Zu einer Buchvorstellung mit anschließender Diskussion laden die Volkshochschule und das Landesbüro NRW der Friedrich-Ebert-Stiftung am Mittwoch, 1. April, 18 Uhr, ein. Zu Gast ist der Journalist Thomas Aders, der seit 2012 als ARD-Korrespondent im Studio Kairo tätig ist und von dort aus regelmäßig aus dem Nahen Osten berichtet. Das Motto des Abends lautet „Allah ist groß, die Hoffnung klein: Begegnungen im Nahen Osten“. Veranstaltungsort ist der große VHS-Saal am Hauptbahnhof. Aders präsentiert vor Ort sein gleichnamiges Sachbuch. Unterwegs in nahezu allen Krisenregionen der arabischen Welt, angefangen mit Syrien, Ägypten, Saudi-Arabien und dem Irak bis hin zum Jemen und dem Südsudan, berichtet Aders hier – jenseits des Nachrichtenalltags – über die Schicksale und die Lebenswelt der Menschen, denen er dort begegnet.

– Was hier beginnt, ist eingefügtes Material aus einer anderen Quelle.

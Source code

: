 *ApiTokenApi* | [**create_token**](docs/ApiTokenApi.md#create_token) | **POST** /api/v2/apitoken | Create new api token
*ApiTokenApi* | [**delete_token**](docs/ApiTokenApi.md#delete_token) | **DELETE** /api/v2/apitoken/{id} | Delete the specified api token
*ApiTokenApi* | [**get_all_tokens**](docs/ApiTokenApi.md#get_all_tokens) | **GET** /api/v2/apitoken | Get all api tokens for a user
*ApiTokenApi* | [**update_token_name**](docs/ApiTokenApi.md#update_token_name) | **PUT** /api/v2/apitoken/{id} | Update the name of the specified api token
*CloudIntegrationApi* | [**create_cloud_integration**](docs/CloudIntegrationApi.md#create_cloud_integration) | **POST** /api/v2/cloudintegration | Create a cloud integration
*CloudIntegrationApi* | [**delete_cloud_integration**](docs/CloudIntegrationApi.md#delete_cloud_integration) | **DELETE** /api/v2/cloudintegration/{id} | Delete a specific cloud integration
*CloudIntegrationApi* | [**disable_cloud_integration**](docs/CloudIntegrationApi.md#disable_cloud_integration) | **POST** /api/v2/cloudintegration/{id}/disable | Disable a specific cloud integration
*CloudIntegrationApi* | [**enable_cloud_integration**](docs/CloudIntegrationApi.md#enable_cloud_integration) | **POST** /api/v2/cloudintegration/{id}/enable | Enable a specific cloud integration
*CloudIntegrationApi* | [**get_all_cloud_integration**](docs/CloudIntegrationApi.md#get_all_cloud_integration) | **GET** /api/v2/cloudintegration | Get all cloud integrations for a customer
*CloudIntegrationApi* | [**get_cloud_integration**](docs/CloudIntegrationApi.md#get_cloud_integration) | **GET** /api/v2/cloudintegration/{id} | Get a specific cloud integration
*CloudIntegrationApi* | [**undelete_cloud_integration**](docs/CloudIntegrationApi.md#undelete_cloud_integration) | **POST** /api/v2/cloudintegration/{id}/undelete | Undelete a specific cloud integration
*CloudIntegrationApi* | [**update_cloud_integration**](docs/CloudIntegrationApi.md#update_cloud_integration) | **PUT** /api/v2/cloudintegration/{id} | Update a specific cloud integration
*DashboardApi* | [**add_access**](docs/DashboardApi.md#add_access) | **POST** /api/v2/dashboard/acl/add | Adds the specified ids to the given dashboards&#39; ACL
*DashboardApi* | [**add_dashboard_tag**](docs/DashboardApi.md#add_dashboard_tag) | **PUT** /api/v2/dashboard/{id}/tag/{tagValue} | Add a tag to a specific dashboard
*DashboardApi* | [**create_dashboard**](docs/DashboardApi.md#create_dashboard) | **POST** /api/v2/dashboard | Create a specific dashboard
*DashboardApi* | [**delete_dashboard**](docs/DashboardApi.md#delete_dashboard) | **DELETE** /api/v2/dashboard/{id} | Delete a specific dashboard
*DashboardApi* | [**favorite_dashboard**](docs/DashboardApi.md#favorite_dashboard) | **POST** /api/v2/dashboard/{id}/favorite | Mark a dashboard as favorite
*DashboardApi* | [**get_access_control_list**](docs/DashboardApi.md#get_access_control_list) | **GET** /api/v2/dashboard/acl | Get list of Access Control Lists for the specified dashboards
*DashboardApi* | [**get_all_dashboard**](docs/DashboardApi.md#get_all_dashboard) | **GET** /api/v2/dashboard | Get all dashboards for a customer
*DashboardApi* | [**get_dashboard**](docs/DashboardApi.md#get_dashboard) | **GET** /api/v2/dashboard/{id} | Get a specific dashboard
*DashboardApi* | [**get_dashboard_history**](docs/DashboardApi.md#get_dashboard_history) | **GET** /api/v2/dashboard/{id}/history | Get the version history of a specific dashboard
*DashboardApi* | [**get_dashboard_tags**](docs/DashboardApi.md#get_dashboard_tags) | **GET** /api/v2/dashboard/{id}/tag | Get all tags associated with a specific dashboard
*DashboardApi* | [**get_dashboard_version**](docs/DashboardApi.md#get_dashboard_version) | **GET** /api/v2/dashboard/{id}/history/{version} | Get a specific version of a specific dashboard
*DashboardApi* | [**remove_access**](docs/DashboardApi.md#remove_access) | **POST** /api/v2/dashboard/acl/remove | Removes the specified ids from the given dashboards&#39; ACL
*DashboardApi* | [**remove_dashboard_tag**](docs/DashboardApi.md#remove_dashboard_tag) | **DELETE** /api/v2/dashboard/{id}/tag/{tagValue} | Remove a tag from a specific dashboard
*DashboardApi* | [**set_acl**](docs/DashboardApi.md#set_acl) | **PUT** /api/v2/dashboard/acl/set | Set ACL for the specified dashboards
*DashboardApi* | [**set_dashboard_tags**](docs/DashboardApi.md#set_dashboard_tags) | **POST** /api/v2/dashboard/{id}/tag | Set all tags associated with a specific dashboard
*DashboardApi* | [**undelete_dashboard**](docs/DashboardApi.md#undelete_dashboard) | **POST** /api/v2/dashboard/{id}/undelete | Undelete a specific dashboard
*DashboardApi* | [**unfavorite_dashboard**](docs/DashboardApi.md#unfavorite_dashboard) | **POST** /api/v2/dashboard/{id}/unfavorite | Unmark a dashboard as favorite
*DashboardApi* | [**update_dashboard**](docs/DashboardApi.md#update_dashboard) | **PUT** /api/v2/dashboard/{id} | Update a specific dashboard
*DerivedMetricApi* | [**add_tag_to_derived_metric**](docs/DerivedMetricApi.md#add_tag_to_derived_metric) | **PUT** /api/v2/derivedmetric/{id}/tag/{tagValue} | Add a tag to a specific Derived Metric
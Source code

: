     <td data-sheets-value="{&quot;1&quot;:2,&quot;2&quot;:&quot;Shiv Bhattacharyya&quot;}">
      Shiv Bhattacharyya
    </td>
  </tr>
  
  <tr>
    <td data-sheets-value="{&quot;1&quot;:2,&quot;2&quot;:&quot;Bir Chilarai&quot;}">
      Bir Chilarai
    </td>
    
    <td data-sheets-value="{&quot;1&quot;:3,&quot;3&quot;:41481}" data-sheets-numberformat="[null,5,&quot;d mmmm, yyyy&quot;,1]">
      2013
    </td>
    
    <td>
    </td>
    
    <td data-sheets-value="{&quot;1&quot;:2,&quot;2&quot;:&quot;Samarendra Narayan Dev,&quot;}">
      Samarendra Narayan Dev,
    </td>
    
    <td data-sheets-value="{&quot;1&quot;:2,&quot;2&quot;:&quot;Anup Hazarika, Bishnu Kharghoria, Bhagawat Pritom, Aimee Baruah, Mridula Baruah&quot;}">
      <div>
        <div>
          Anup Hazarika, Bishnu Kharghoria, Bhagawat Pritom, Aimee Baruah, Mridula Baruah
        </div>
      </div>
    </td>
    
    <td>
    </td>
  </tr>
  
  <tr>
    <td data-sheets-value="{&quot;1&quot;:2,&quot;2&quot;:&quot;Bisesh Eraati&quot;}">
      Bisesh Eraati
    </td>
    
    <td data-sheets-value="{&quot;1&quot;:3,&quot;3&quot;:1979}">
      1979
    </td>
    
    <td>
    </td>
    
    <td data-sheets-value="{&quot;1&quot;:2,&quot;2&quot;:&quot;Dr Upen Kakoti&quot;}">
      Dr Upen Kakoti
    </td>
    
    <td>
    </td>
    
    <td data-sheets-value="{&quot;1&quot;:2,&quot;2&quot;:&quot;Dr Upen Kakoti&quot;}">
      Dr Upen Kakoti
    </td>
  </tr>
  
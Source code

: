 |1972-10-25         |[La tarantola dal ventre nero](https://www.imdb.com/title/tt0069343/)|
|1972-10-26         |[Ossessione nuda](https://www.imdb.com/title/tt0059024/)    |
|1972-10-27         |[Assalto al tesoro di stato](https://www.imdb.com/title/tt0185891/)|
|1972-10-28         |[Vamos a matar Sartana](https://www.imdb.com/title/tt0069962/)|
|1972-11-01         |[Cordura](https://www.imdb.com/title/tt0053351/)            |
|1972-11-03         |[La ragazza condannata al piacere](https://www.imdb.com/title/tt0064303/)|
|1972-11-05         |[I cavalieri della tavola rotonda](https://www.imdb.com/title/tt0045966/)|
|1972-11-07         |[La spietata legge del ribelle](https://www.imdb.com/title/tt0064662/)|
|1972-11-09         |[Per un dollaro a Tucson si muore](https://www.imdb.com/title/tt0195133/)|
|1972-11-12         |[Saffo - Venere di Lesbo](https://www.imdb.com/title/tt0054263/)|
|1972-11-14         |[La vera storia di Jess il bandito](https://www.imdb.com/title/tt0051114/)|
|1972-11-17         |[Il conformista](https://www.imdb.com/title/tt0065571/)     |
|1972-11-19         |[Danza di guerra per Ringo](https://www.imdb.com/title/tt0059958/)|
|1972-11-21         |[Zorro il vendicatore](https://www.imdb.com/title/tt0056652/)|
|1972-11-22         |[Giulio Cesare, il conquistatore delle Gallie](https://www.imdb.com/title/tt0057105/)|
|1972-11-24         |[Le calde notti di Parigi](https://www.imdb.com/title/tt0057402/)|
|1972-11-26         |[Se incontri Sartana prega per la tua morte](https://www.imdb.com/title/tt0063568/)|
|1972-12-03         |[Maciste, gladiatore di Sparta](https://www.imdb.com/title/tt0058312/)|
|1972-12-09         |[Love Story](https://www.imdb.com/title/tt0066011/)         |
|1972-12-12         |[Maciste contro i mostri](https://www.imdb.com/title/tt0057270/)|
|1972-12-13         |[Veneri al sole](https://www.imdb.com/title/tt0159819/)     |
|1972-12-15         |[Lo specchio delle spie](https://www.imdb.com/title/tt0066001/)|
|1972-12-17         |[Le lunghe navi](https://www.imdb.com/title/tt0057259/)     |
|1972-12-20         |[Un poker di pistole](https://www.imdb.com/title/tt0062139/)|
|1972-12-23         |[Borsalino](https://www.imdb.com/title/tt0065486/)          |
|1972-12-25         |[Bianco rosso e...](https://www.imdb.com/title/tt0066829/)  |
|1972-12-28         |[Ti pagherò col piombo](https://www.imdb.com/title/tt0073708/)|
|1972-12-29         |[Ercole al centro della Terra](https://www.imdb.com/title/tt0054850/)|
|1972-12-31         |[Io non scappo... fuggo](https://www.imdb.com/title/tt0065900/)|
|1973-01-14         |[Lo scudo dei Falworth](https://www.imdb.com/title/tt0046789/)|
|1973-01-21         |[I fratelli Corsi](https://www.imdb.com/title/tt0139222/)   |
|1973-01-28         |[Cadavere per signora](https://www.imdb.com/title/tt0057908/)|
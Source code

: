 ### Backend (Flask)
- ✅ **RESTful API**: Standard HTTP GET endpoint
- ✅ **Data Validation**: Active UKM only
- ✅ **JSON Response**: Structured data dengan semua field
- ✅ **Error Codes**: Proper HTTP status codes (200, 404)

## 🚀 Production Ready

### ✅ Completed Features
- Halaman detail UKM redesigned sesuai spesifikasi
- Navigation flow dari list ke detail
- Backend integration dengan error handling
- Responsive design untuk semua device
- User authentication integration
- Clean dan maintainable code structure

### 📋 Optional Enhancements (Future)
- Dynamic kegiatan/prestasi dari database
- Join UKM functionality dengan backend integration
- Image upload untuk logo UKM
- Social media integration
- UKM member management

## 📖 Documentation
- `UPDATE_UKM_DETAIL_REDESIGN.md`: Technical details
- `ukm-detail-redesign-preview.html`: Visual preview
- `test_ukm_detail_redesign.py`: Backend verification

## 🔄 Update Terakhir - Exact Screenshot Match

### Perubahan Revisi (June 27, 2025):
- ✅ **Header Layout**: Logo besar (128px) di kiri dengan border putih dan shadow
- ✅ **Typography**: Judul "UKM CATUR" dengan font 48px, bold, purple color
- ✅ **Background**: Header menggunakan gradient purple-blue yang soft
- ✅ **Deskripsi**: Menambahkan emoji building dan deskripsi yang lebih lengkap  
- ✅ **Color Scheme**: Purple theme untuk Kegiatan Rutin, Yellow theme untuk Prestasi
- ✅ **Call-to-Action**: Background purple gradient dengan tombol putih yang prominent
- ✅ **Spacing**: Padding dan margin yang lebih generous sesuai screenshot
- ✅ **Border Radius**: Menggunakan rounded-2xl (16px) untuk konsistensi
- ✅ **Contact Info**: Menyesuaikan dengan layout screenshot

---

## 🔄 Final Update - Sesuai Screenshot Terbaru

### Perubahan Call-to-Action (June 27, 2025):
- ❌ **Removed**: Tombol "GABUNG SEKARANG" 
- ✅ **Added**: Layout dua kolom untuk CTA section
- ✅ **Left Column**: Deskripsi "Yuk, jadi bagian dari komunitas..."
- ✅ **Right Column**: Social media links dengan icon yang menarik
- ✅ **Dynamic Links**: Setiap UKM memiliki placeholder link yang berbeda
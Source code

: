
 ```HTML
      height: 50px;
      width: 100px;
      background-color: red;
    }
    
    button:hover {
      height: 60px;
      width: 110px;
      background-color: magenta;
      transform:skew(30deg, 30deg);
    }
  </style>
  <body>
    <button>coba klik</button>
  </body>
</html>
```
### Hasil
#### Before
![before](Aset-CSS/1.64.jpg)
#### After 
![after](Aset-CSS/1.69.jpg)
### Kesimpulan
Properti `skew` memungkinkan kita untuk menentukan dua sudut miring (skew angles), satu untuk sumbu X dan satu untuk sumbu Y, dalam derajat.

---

Er macht sich auf die Suche nach den Opfern und Tätern sowie nach den Machthabern und Alltagshelden in den Krisenländern des Nahen Ostens. Er zeichnet auf diese Weise sehr persönliche Porträts von Menschen und Orten und lässt dramatische Augenblicke seiner Reisen aufleben.

Inken Wiese von der Deutschen Gesellschaft für Auswärtige Politik wird die Veranstaltung moderieren. Der Eintritt ist frei.